◆ **How to complete this task**: From the data that follows, print exactly the lines starting at the one containing "Brief description of" and ending at the one containing "depend on this"; include both of them and nothing more.

◆ **Records for this exercise**:

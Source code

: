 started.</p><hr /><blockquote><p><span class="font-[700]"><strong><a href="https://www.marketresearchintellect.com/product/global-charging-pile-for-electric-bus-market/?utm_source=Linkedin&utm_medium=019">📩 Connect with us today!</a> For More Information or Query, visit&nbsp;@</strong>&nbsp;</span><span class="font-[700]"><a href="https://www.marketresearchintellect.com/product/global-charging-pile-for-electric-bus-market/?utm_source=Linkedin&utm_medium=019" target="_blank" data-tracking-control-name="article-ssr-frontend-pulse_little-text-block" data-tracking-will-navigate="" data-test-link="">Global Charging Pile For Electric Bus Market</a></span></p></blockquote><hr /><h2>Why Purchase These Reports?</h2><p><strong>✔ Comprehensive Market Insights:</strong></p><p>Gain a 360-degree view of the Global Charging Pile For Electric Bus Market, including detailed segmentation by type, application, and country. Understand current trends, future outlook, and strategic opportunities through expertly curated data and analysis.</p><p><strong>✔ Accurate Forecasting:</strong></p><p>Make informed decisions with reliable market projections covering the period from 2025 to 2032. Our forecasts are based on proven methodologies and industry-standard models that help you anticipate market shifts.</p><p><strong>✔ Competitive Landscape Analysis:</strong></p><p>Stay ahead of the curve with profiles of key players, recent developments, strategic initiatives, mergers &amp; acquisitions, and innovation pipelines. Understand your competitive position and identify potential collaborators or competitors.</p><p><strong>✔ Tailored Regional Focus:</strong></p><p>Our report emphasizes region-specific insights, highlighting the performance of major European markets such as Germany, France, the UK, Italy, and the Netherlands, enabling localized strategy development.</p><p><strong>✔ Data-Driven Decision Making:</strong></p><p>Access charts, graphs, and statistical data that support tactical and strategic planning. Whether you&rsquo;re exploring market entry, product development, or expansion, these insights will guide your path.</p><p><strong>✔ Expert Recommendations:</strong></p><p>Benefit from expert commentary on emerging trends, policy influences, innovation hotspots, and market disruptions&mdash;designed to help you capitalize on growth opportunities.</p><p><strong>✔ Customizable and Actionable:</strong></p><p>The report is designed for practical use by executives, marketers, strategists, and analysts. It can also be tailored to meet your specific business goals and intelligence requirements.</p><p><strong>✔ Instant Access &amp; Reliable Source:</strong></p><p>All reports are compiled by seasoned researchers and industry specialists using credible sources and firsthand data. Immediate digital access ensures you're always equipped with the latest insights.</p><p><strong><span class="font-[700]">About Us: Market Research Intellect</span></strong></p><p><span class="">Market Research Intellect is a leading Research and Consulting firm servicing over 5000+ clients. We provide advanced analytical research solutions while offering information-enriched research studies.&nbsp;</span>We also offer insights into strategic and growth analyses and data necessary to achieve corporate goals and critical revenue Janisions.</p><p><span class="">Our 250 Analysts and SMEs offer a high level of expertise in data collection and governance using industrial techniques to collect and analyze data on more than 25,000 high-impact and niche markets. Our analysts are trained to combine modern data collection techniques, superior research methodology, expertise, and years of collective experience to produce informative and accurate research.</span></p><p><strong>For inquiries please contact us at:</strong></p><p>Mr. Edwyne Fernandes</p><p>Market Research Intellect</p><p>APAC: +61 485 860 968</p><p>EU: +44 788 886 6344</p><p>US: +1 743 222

...

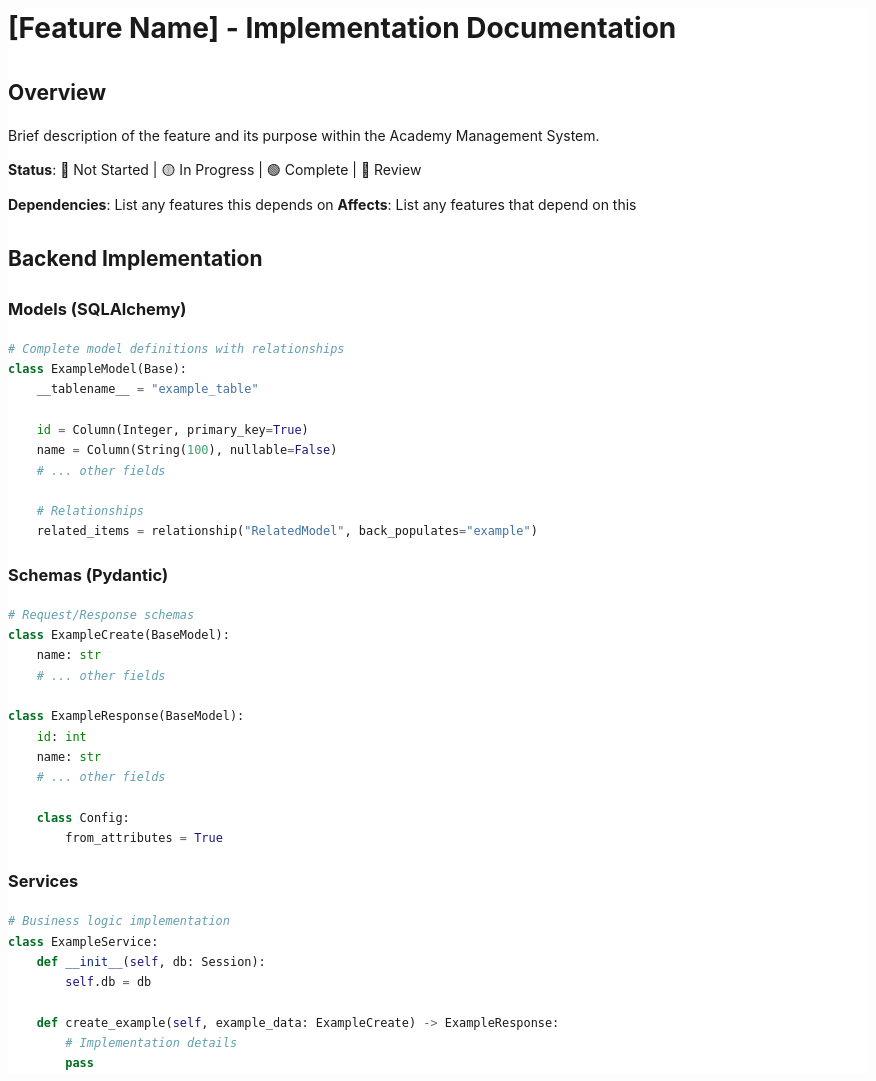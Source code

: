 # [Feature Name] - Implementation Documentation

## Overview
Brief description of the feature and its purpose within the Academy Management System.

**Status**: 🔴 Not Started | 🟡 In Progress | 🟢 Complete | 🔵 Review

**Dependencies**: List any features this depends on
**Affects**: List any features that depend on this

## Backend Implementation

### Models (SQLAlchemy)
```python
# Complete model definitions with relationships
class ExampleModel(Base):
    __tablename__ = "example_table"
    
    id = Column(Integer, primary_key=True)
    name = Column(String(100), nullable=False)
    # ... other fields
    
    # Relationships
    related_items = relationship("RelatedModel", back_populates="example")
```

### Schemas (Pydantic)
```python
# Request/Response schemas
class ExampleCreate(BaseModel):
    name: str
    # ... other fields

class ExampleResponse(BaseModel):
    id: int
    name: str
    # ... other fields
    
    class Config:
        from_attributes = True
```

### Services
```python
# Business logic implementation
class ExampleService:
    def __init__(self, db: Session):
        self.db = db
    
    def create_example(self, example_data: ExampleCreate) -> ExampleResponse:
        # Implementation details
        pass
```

◆ **Task output**:
Brief description of the feature and its purpose within the Academy Management System.

**Status**: 🔴 Not Started | 🟡 In Progress | 🟢 Complete | 🔵 Review

**Dependencies**: List any features this depends on
**Affects**: List any features that depend on this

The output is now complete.